Work task: In the material below, find every line with "tricks" and pull it out.

/---

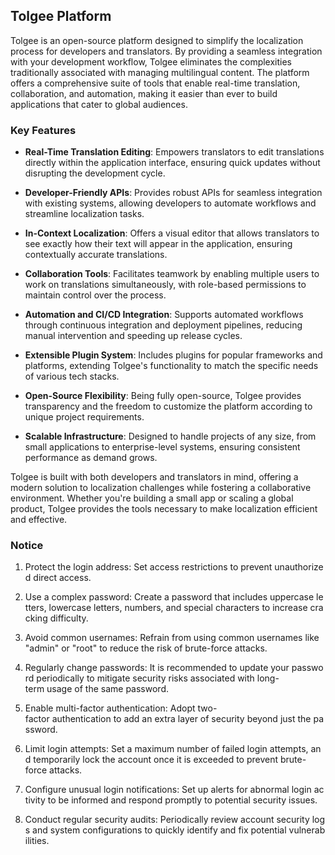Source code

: ## Tolgee Platform

Tolgee is an open-source platform designed to simplify the localization process for developers and translators. By providing a seamless integration with your development workflow, Tolgee eliminates the complexities traditionally associated with managing multilingual content. The platform offers a comprehensive suite of tools that enable real-time translation, collaboration, and automation, making it easier than ever to build applications that cater to global audiences.

### Key Features

- **Real-Time Translation Editing**: Empowers translators to edit translations directly within the application interface, ensuring quick updates without disrupting the development cycle.
  
- **Developer-Friendly APIs**: Provides robust APIs for seamless integration with existing systems, allowing developers to automate workflows and streamline localization tasks.

- **In-Context Localization**: Offers a visual editor that allows translators to see exactly how their text will appear in the application, ensuring contextually accurate translations.

- **Collaboration Tools**: Facilitates teamwork by enabling multiple users to work on translations simultaneously, with role-based permissions to maintain control over the process.

- **Automation and CI/CD Integration**: Supports automated workflows through continuous integration and deployment pipelines, reducing manual intervention and speeding up release cycles.

- **Extensible Plugin System**: Includes plugins for popular frameworks and platforms, extending Tolgee's functionality to match the specific needs of various tech stacks.

- **Open-Source Flexibility**: Being fully open-source, Tolgee provides transparency and the freedom to customize the platform according to unique project requirements.

- **Scalable Infrastructure**: Designed to handle projects of any size, from small applications to enterprise-level systems, ensuring consistent performance as demand grows.

Tolgee is built with both developers and translators in mind, offering a modern solution to localization challenges while fostering a collaborative environment. Whether you're building a small app or scaling a global product, Tolgee provides the tools necessary to make localization efficient and effective.

### Notice

1.  Protect the login address: Set access restrictions to prevent unauthorized direct access.
    
2.  Use a complex password: Create a password that includes uppercase letters, lowercase letters, numbers, and special characters to increase cracking difficulty.
    
3.  Avoid common usernames: Refrain from using common usernames like "admin" or "root" to reduce the risk of brute-force attacks.
    
4.  Regularly change passwords: It is recommended to update your password periodically to mitigate security risks associated with long-term usage of the same password.
    
5.  Enable multi-factor authentication: Adopt two-factor authentication to add an extra layer of security beyond just the password.
    
6.  Limit login attempts: Set a maximum number of failed login attempts, and temporarily lock the account once it is exceeded to prevent brute-force attacks.
    
7.  Configure unusual login notifications: Set up alerts for abnormal login activity to be informed and respond promptly to potential security issues.
    
8.  Conduct regular security audits: Periodically review account security logs and system configurations to quickly identify and fix potential vulnerabilities.
        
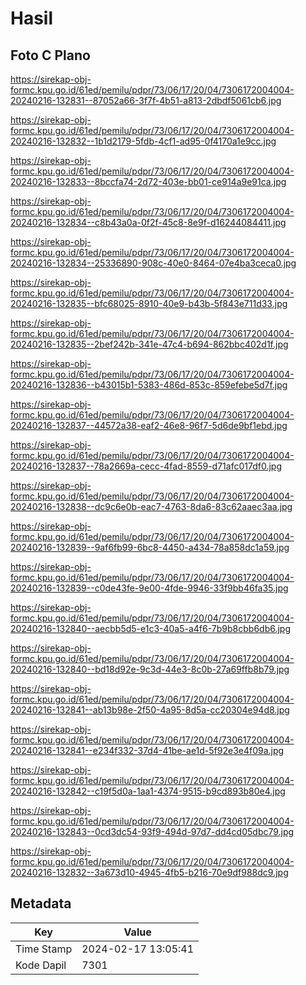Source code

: # Hasil

## Foto C Plano

https://sirekap-obj-formc.kpu.go.id/61ed/pemilu/pdpr/73/06/17/20/04/7306172004004-20240216-132831--87052a66-3f7f-4b51-a813-2dbdf5061cb6.jpg

https://sirekap-obj-formc.kpu.go.id/61ed/pemilu/pdpr/73/06/17/20/04/7306172004004-20240216-132832--1b1d2179-5fdb-4cf1-ad95-0f4170a1e9cc.jpg

https://sirekap-obj-formc.kpu.go.id/61ed/pemilu/pdpr/73/06/17/20/04/7306172004004-20240216-132833--8bccfa74-2d72-403e-bb01-ce914a9e91ca.jpg

https://sirekap-obj-formc.kpu.go.id/61ed/pemilu/pdpr/73/06/17/20/04/7306172004004-20240216-132834--c8b43a0a-0f2f-45c8-8e9f-d16244084411.jpg

https://sirekap-obj-formc.kpu.go.id/61ed/pemilu/pdpr/73/06/17/20/04/7306172004004-20240216-132834--25336890-908c-40e0-8464-07e4ba3ceca0.jpg

https://sirekap-obj-formc.kpu.go.id/61ed/pemilu/pdpr/73/06/17/20/04/7306172004004-20240216-132835--bfc68025-8910-40e9-b43b-5f843e711d33.jpg

https://sirekap-obj-formc.kpu.go.id/61ed/pemilu/pdpr/73/06/17/20/04/7306172004004-20240216-132835--2bef242b-341e-47c4-b694-862bbc402d1f.jpg

https://sirekap-obj-formc.kpu.go.id/61ed/pemilu/pdpr/73/06/17/20/04/7306172004004-20240216-132836--b43015b1-5383-486d-853c-859efebe5d7f.jpg

https://sirekap-obj-formc.kpu.go.id/61ed/pemilu/pdpr/73/06/17/20/04/7306172004004-20240216-132837--44572a38-eaf2-46e8-96f7-5d6de9bf1ebd.jpg

https://sirekap-obj-formc.kpu.go.id/61ed/pemilu/pdpr/73/06/17/20/04/7306172004004-20240216-132837--78a2669a-cecc-4fad-8559-d71afc017df0.jpg

https://sirekap-obj-formc.kpu.go.id/61ed/pemilu/pdpr/73/06/17/20/04/7306172004004-20240216-132838--dc9c6e0b-eac7-4763-8da6-83c62aaec3aa.jpg

https://sirekap-obj-formc.kpu.go.id/61ed/pemilu/pdpr/73/06/17/20/04/7306172004004-20240216-132839--9af6fb99-6bc8-4450-a434-78a858dc1a59.jpg

https://sirekap-obj-formc.kpu.go.id/61ed/pemilu/pdpr/73/06/17/20/04/7306172004004-20240216-132839--c0de43fe-9e00-4fde-9946-33f9bb46fa35.jpg

https://sirekap-obj-formc.kpu.go.id/61ed/pemilu/pdpr/73/06/17/20/04/7306172004004-20240216-132840--aecbb5d5-e1c3-40a5-a4f6-7b9b8cbb6db6.jpg

https://sirekap-obj-formc.kpu.go.id/61ed/pemilu/pdpr/73/06/17/20/04/7306172004004-20240216-132840--bd18d92e-9c3d-44e3-8c0b-27a69ffb8b79.jpg

https://sirekap-obj-formc.kpu.go.id/61ed/pemilu/pdpr/73/06/17/20/04/7306172004004-20240216-132841--ab13b98e-2f50-4a95-8d5a-cc20304e94d8.jpg

https://sirekap-obj-formc.kpu.go.id/61ed/pemilu/pdpr/73/06/17/20/04/7306172004004-20240216-132841--e234f332-37d4-41be-ae1d-5f92e3e4f09a.jpg

https://sirekap-obj-formc.kpu.go.id/61ed/pemilu/pdpr/73/06/17/20/04/7306172004004-20240216-132842--c19f5d0a-1aa1-4374-9515-b9cd893b80e4.jpg

https://sirekap-obj-formc.kpu.go.id/61ed/pemilu/pdpr/73/06/17/20/04/7306172004004-20240216-132843--0cd3dc54-93f9-494d-97d7-dd4cd05dbc79.jpg

https://sirekap-obj-formc.kpu.go.id/61ed/pemilu/pdpr/73/06/17/20/04/7306172004004-20240216-132832--3a673d10-4945-4fb5-b216-70e9df988dc9.jpg


## Metadata

| Key        | Value               |
| ---------- | ------------------- |
| Time Stamp | 2024-02-17 13:05:41 |
| Kode Dapil | 7301                |



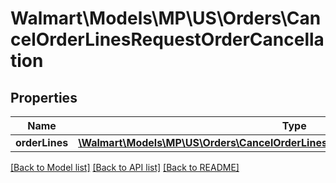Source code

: # Walmart\Models\MP\US\Orders\CancelOrderLinesRequestOrderCancellation

## Properties

Name | Type | Description | Notes
------------ | ------------- | ------------- | -------------
**orderLines** | [**\Walmart\Models\MP\US\Orders\CancelOrderLinesRequestOrderCancellationOrderLines**](CancelOrderLinesRequestOrderCancellationOrderLines.md) |  |


[[Back to Model list]](./) [[Back to API list]](../../../../../README.md#supported-apis) [[Back to README]](../../../../../README.md)
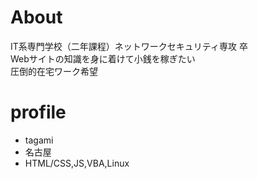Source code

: # About
IT系専門学校（二年課程）ネットワークセキュリティ専攻 卒  
Webサイトの知識を身に着けて小銭を稼ぎたい  
圧倒的在宅ワーク希望

# profile
- tagami
- 名古屋
- HTML/CSS,JS,VBA,Linux

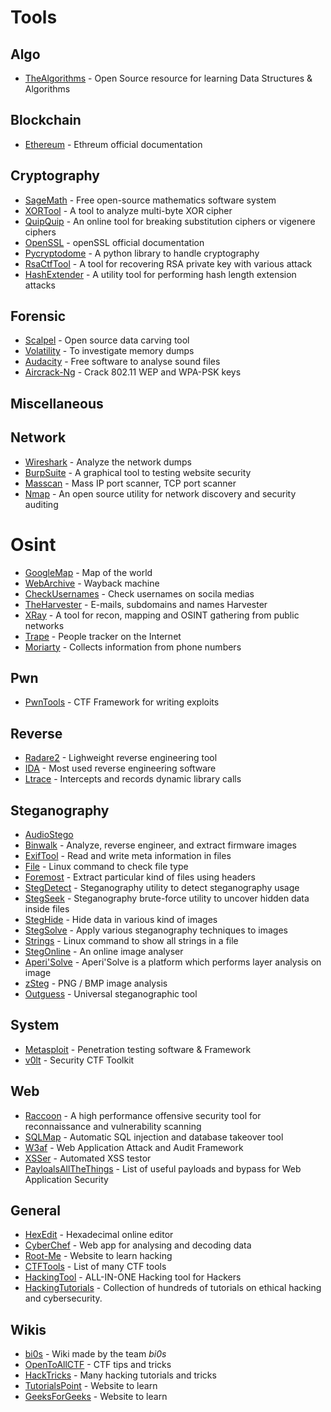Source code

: # Tools

## Algo
- [TheAlgorithms](https://github.com/TheAlgorithms) - Open Source resource for learning Data Structures & Algorithms

## Blockchain
- [Ethereum](https://ethereum.org/en/developers/docs/) - Ethreum official documentation

## Cryptography
- [SageMath](https://www.cryptool.org/) -  Free open-source mathematics software system
- [XORTool](https://github.com/hellman/xortool) - A tool to analyze multi-byte XOR cipher
- [QuipQuip](https://quipqiup.com/) - An online tool for breaking substitution ciphers or vigenere ciphers
- [OpenSSL](https://github.com/openssl/openssl) - openSSL official documentation
- [Pycryptodome](https://github.com/Legrandin/pycryptodome) - A python library to handle cryptography
- [RsaCtfTool](https://github.com/Ganapati/RsaCtfTool) - A tool for recovering RSA private key with various attack
- [HashExtender](https://github.com/iagox86/hash_extender) - A utility tool for performing hash length extension attacks

## Forensic
- [Scalpel](https://github.com/sleuthkit/scalpel) - Open source data carving tool
- [Volatility](https://github.com/volatilityfoundation/volatility) - To investigate memory dumps
- [Audacity](https://www.audacityteam.org/) - Free software to analyse sound files
- [Aircrack-Ng](https://github.com/aircrack-ng/aircrack-ng) - Crack 802.11 WEP and WPA-PSK keys

## Miscellaneous

## Network
- [Wireshark](https://www.wireshark.org/) - Analyze the network dumps
- [BurpSuite](https://portswigger.net/burp) - A graphical tool to testing website security
- [Masscan](https://github.com/robertdavidgraham/masscan) - Mass IP port scanner, TCP port scanner
- [Nmap](https://github.com/nmap/nmap) - An open source utility for network discovery and security auditing

# Osint
- [GoogleMap](https://www.google.com/maps) - Map of the world
- [WebArchive](https://archive.org/web/) - Wayback machine
- [CheckUsernames](https://checkusernames.com/) - Check usernames on socila medias
- [TheHarvester](https://github.com/laramies/theHarvester) - E-mails, subdomains and names Harvester
- [XRay](https://github.com/evilsocket/xray) - A tool for recon, mapping and OSINT gathering from public networks
- [Trape](https://github.com/jofpin/trape) - People tracker on the Internet
- [Moriarty](https://github.com/AzizKpln/Moriarty-Project) - Collects information from phone numbers

## Pwn
- [PwnTools](https://github.com/Gallopsled/pwntools) - CTF Framework for writing exploits

## Reverse
- [Radare2](https://github.com/radareorg/radare2) - Lighweight reverse engineering tool
- [IDA](https://hex-rays.com/ida-free/) - Most used reverse engineering software
- [Ltrace](https://www.tutorialspoint.com/unix_commands/ltrace.htm) - Intercepts and records dynamic library calls

## Steganography
- [AudioStego](https://github.com/danielcardeenas/AudioStego)
- [Binwalk](https://github.com/ReFirmLabs/binwalk) - Analyze, reverse engineer, and extract firmware images
- [ExifTool](https://github.com/exiftool/exiftool) - Read and write meta information in files
- [File](https://www.geeksforgeeks.org/file-command-in-linux-with-examples/) - Linux command to check file type
- [Foremost](https://github.com/korczis/foremost) - Extract particular kind of files using headers
- [StegDetect](https://github.com/abeluck/stegdetect) - Steganography utility to detect steganography usage
- [StegSeek](https://github.com/RickdeJager/stegseek) - Steganography brute-force utility to uncover hidden data inside files
- [StegHide](https://salsa.debian.org/pkg-security-team/steghide) - Hide data in various kind of images
- [StegSolve](#StegSolve) - Apply various steganography techniques to images
- [Strings](#Strings) - Linux command to show all strings in a file
- [StegOnline](https://stegonline.georgeom.net/upload) - An online image analyser
- [Aperi'Solve](https://www.aperisolve.fr/) - Aperi'Solve is a platform which performs layer analysis on image
- [zSteg](https://github.com/zed-0xff/zsteg) - PNG / BMP image analysis
- [Outguess](https://github.com/resurrecting-open-source-projects/outguess) - Universal steganographic tool

## System
- [Metasploit](https://github.com/rapid7/metasploit-framework) - Penetration testing software & Framework
- [v0lt](https://github.com/P1kachu/v0lt) - Security CTF Toolkit

## Web
- [Raccoon](https://github.com/evyatarmeged/Raccoon) - A high performance offensive security tool for reconnaissance and vulnerability scanning
- [SQLMap](https://github.com/sqlmapproject/sqlmap) - Automatic SQL injection and database takeover tool
- [W3af](https://github.com/andresriancho/w3af) -  Web Application Attack and Audit Framework
- [XSSer](http://xsser.sourceforge.net/) - Automated XSS testor
- [PayloalsAllTheThings](https://github.com/swisskyrepo/PayloadsAllTheThings) - List of useful payloads and bypass for Web Application Security

## General
- [HexEdit](https://hexed.it/) - Hexadecimal online editor
- [CyberChef](https://gchq.github.io/CyberChef) - Web app for analysing and decoding data
- [Root-Me](https://www.root-me.org/) - Website to learn hacking
- [CTFTools](https://github.com/zardus/ctf-tools) - List of many CTF tools
- [HackingTool](https://github.com/Z4nzu/hackingtool) - ALL-IN-ONE Hacking tool for Hackers
- [HackingTutorials](https://www.hacking-tutorial.com/) - Collection of hundreds of tutorials on ethical hacking and cybersecurity.

## Wikis
- [bi0s](https://teambi0s.gitlab.io/bi0s-wiki/) - Wiki made by the team *bi0s*
- [OpenToAllCTF](https://github.com/OpenToAllCTF/Tips) - CTF tips and tricks
- [HackTricks](https://book.hacktricks.xyz/welcome/readme) - Many hacking tutorials and tricks
- [TutorialsPoint](https://www.tutorialspoint.com/index.htm) - Website to learn
- [GeeksForGeeks](https://www.geeksforgeeks.org/) - Website to learn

\---

Answer for the task:
- [OpenToAllCTF](https://github.com/OpenToAllCTF/Tips) - CTF tips and tricks
- [HackTricks](https://book.hacktricks.xyz/welcome/readme) - Many hacking tutorials and tricks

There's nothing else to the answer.